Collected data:
----------
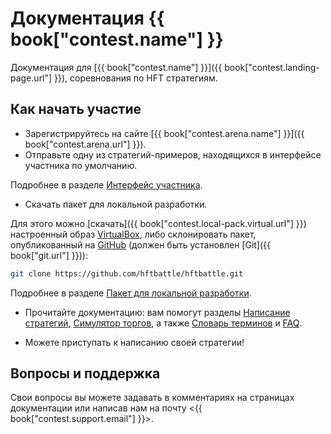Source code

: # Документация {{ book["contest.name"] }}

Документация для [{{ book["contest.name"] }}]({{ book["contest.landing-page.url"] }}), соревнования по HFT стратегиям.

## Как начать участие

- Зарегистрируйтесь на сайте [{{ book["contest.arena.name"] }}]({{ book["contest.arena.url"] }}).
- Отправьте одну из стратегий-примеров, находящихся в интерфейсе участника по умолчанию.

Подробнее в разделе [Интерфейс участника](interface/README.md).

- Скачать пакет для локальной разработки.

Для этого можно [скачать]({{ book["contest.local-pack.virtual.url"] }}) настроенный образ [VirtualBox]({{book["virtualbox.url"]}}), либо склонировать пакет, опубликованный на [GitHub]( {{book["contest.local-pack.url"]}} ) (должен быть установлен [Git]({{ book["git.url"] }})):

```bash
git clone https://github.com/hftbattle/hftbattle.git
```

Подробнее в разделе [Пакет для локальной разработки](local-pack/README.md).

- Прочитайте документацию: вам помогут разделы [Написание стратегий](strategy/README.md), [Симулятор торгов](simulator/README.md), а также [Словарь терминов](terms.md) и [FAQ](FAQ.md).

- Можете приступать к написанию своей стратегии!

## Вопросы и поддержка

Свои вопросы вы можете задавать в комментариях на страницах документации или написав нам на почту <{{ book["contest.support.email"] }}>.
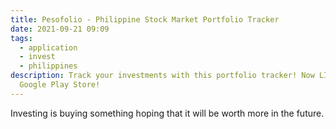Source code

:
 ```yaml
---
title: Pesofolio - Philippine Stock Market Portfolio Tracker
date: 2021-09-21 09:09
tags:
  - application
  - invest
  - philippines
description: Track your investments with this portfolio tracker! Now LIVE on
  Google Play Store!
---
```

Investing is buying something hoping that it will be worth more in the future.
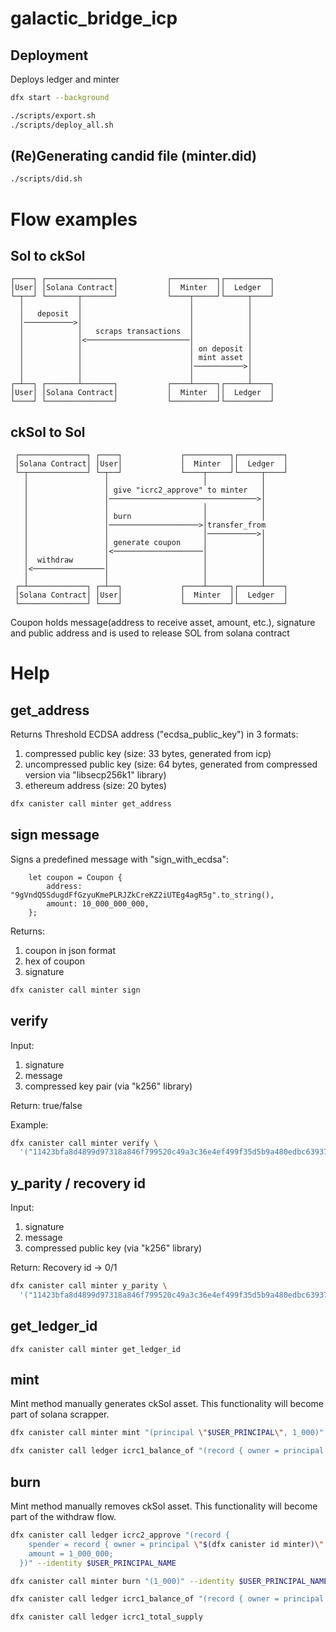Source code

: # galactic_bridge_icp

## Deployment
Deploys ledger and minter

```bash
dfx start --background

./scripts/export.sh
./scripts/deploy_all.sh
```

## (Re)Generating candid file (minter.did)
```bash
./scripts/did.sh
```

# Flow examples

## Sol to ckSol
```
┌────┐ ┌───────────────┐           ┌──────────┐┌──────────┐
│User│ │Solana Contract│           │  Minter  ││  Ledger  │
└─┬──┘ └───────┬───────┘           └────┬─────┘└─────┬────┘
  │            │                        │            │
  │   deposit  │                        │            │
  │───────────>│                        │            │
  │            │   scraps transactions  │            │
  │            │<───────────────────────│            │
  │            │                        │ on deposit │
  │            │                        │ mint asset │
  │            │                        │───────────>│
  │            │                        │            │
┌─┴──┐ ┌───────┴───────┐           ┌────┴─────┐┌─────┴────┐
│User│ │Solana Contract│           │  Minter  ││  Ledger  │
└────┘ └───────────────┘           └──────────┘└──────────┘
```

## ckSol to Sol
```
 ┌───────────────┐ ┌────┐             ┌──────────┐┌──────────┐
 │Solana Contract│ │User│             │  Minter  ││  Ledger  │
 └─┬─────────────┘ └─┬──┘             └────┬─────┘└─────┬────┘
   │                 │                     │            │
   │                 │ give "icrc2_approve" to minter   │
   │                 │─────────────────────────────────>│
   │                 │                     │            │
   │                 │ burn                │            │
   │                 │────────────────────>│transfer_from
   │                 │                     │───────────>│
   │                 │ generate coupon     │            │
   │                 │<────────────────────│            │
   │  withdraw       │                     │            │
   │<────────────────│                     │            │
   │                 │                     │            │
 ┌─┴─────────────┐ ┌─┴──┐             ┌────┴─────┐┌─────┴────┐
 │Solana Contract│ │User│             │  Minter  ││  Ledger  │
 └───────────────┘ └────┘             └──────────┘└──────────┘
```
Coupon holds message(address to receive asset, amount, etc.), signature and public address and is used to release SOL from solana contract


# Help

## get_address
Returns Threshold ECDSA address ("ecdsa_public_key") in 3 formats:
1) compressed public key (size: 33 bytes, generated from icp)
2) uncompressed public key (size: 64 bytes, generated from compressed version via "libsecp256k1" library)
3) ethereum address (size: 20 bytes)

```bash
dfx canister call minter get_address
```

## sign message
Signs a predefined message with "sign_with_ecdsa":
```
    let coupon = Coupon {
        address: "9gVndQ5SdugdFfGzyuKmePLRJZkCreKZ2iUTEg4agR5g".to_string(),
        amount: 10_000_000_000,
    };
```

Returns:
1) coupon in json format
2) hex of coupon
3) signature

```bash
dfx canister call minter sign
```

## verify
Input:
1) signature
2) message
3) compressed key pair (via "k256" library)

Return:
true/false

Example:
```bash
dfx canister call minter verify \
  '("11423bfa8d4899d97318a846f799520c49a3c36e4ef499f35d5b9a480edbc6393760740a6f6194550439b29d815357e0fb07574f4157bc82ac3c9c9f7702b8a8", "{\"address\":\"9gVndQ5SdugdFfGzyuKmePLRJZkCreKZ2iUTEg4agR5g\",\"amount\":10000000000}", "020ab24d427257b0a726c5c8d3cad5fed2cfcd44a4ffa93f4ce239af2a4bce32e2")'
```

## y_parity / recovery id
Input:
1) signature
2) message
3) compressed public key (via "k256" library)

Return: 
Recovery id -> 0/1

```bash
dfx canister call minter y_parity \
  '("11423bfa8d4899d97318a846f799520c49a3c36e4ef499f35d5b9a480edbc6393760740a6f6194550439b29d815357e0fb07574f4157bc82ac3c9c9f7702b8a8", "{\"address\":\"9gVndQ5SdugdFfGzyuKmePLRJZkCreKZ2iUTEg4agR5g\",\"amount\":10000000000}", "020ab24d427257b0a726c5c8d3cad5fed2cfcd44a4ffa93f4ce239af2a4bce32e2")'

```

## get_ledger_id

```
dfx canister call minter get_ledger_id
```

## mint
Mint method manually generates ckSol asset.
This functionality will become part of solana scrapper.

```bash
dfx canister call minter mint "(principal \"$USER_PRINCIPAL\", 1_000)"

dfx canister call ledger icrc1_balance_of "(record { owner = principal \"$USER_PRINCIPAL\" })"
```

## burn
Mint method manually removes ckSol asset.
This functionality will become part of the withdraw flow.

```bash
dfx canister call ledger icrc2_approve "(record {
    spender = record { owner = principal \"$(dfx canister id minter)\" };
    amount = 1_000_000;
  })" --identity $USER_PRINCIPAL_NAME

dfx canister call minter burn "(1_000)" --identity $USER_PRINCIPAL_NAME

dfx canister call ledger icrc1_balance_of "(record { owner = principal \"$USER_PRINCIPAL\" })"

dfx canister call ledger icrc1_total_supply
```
----------
**What you are asked to do:** Lines above with "разработки" in them are the ones to copy.

**Reply to the exercise:**
- Скачать пакет для локальной разработки.
Подробнее в разделе [Пакет для локальной разработки](local-pack/README.md).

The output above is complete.